田代洋一横浜国立大学・大妻女子大学名誉教授
はじめに
検証部会のとりまとめ作業は、基本理念、食料、農業、農村、環境、基本計画の順に進められており、それぞれの「見直しの方向」が打ち出されている。本連載は、その各項目を紹介しつつ主要点をコメントする。初回は基本理念と食料をとりあげる。
基本理念の見直し方向
まず基本理念について、現行法と見直し方向とを比較する。a.食料の安定供給(現行法)→国民一人一人の食料安全保障(見直し)、b.多面的機能→環境負荷の低減、c.農業の持続的発展→人口減少下でも生産力を維持できる生産性の高い農業経営、d.農村振興→農村移住・関係人口の増加。
4本立ては同じだが、力点が太字で示した方向にシフトしている。すなわち、aは供給面から摂取面へ、bはプラスの多面的機能からマイナス面の低減へ、cは持続性から高生産性へ、dは農村内振興から外部からの助っ人頼りへ、である。
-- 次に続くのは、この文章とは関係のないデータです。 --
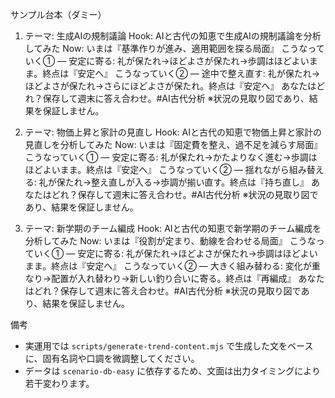 サンプル台本（ダミー）

1) テーマ: 生成AIの規制議論
Hook: AIと古代の知恵で生成AIの規制議論を分析してみた
Now: いまは『基準作りが進み、適用範囲を探る局面』
こうなっていく① — 安定に寄る: 礼が保たれ→ほどよさが保たれ→歩調はほどよいまま。終点は『安定へ』
こうなっていく② — 途中で整え直す: 礼が保たれ→ほどよさが保たれ→さらにほどよさが保たれ。終点は『安定へ』
あなたはどれ？保存して週末に答え合わせ。#AI古代分析
※状況の見取り図であり、結果を保証しません。

2) テーマ: 物価上昇と家計の見直し
Hook: AIと古代の知恵で物価上昇と家計の見直しを分析してみた
Now: いまは『固定費を整え、過不足を減らす局面』
こうなっていく① — 安定に寄る: 礼が保たれ→かたよりなく進む→歩調はほどよいまま。終点は『安定へ』
こうなっていく② — 揺れながら組み替える: 礼が保たれ→整え直しが入る→歩調が揃い直す。終点は『持ち直し』
あなたはどれ？保存して週末に答え合わせ。#AI古代分析
※状況の見取り図であり、結果を保証しません。

3) テーマ: 新学期のチーム編成
Hook: AIと古代の知恵で新学期のチーム編成を分析してみた
Now: いまは『役割が定まり、動線を合わせる局面』
こうなっていく① — 安定に寄る: 礼が保たれ→ほどよさが保たれ→歩調はほどよいまま。終点は『安定へ』
こうなっていく② — 大きく組み替わる: 変化が重なり→配置が入れ替わり→新しい釣り合いに寄る。終点は『再編成』
あなたはどれ？保存して週末に答え合わせ。#AI古代分析
※状況の見取り図であり、結果を保証しません。

備考
- 実運用では `scripts/generate-trend-content.mjs` で生成した文をベースに、固有名詞や口調を微調整してください。
- データは `scenario-db-easy` に依存するため、文面は出力タイミングにより若干変わります。

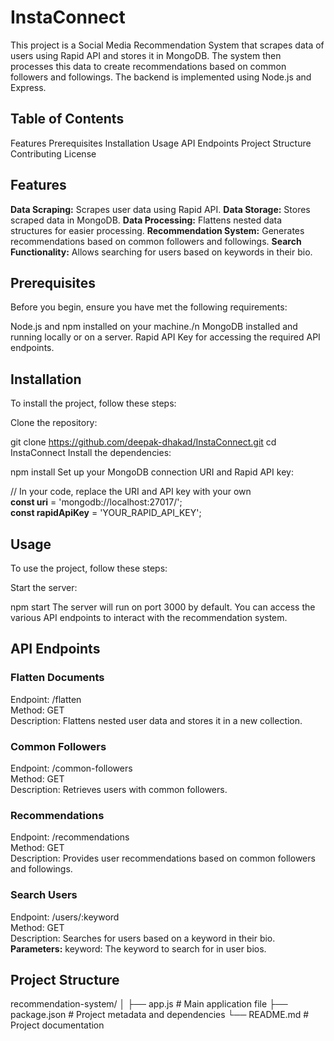 # InstaConnect
This project is a Social Media Recommendation System that scrapes data of users using Rapid API and stores it in MongoDB. The system then processes this data to create recommendations based on common followers and followings. The backend is implemented using Node.js and Express.

## Table of Contents
Features
Prerequisites
Installation
Usage
API Endpoints
Project Structure
Contributing
License
## Features
**Data Scraping:** Scrapes user data using Rapid API.
**Data Storage:** Stores scraped data in MongoDB.
**Data Processing:** Flattens nested data structures for easier processing.
**Recommendation System:** Generates recommendations based on common followers and followings.
**Search Functionality:** Allows searching for users based on keywords in their bio.
## Prerequisites
Before you begin, ensure you have met the following requirements:

Node.js and npm installed on your machine./n
MongoDB installed and running locally or on a server.
Rapid API Key for accessing the required API endpoints.
## Installation
To install the project, follow these steps:

Clone the repository:


git clone https://github.com/deepak-dhakad/InstaConnect.git
cd InstaConnect
Install the dependencies:


npm install
Set up your MongoDB connection URI and Rapid API key:  


// In your code, replace the URI and API key with your own  
**const uri** = 'mongodb://localhost:27017/';  
**const rapidApiKey** = 'YOUR_RAPID_API_KEY';  
## Usage
To use the project, follow these steps:

Start the server:


npm start
The server will run on port 3000 by default. You can access the various API endpoints to interact with the recommendation system.

## API Endpoints
### Flatten Documents
Endpoint: /flatten  
Method: GET  
Description: Flattens nested user data and stores it in a new collection.  
### Common Followers
Endpoint: /common-followers  
Method: GET  
Description: Retrieves users with common followers.  
### Recommendations
Endpoint: /recommendations  
Method: GET  
Description: Provides user recommendations based on common followers and followings.  
### Search Users
Endpoint: /users/:keyword  
Method: GET  
Description: Searches for users based on a keyword in their bio.  
**Parameters:**
keyword: The keyword to search for in user bios.
## Project Structure

recommendation-system/
│
├── app.js               # Main application file
├── package.json         # Project metadata and dependencies
└── README.md            # Project documentation
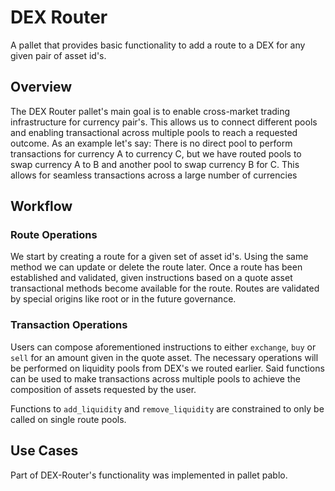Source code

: # DEX Router

A pallet that provides basic functionality to add a route to a DEX for any given pair of asset id's.

## Overview

The DEX Router pallet's main goal is to enable cross-market trading infrastructure for currency pair's.
This allows us to connect different pools and enabling transactional across multiple pools to reach a requested outcome.
As an example let's say: There is no direct pool to perform transactions for currency A to currency C, but we have routed pools to swap currency A to B and another pool to swap currency B for C. 
This allows for seamless transactions across a large number of currencies

## Workflow

### Route Operations
We start by creating a route for a given set of asset id's. Using the same method we can update or delete the route later. 
Once a route has been established and validated, given instructions based on a quote asset transactional methods become available for the route.
Routes are validated by special origins like root or in the future governance.

### Transaction Operations

Users can compose aforementioned instructions to either `exchange`, `buy` or `sell` for an amount given in the quote asset. 
The necessary operations will be performed on liquidity pools from DEX's we routed earlier.
Said functions can be used to make transactions across multiple pools to achieve the composition of assets requested by the user.

Functions to `add_liquidity` and `remove_liquidity` are constrained to only be called on single route pools.

## Use Cases

Part of DEX-Router's functionality was implemented in pallet pablo.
それぞれの問題点は後述するとして、ここでは全体像についてコメントする。実は全体像が示されていないのが最大の難点で、それは四つの理念の相互関係がどうなのかに係る。現行法の理念の中核はcであり、農業発展こそが食料安定供給、多面的機能、農村振興の基盤だとされてきた。その意味で現行法は、農業中心の農業基本法を継承してきた。そのことが、省庁再編の荒波のなかで農林(水)省が単独省を堅持できた一因だった。
見直しを迫られているのは農業担当省のあり方
しかし近時、農業(c)あるいは農水省単独の力ではいよいよabdを担えなくなった。国民理解、農業団体とのコラボ、そして他省庁との共管強化が不可欠だ。だが、そもそも縄張り意識の強い省庁間関係のなかで共管事項が増えると、「農林水産省」がそのまま残っていいのかが問われるようになる。「食料農業農村省」に看板替えするか、解体・再編か。つまり真に見直しを迫られているのは、新基本法よりも農業担当省そのもののあり方である。国民としては農水省がなくなっても構わないが、農政・農林予算が消えたら困る。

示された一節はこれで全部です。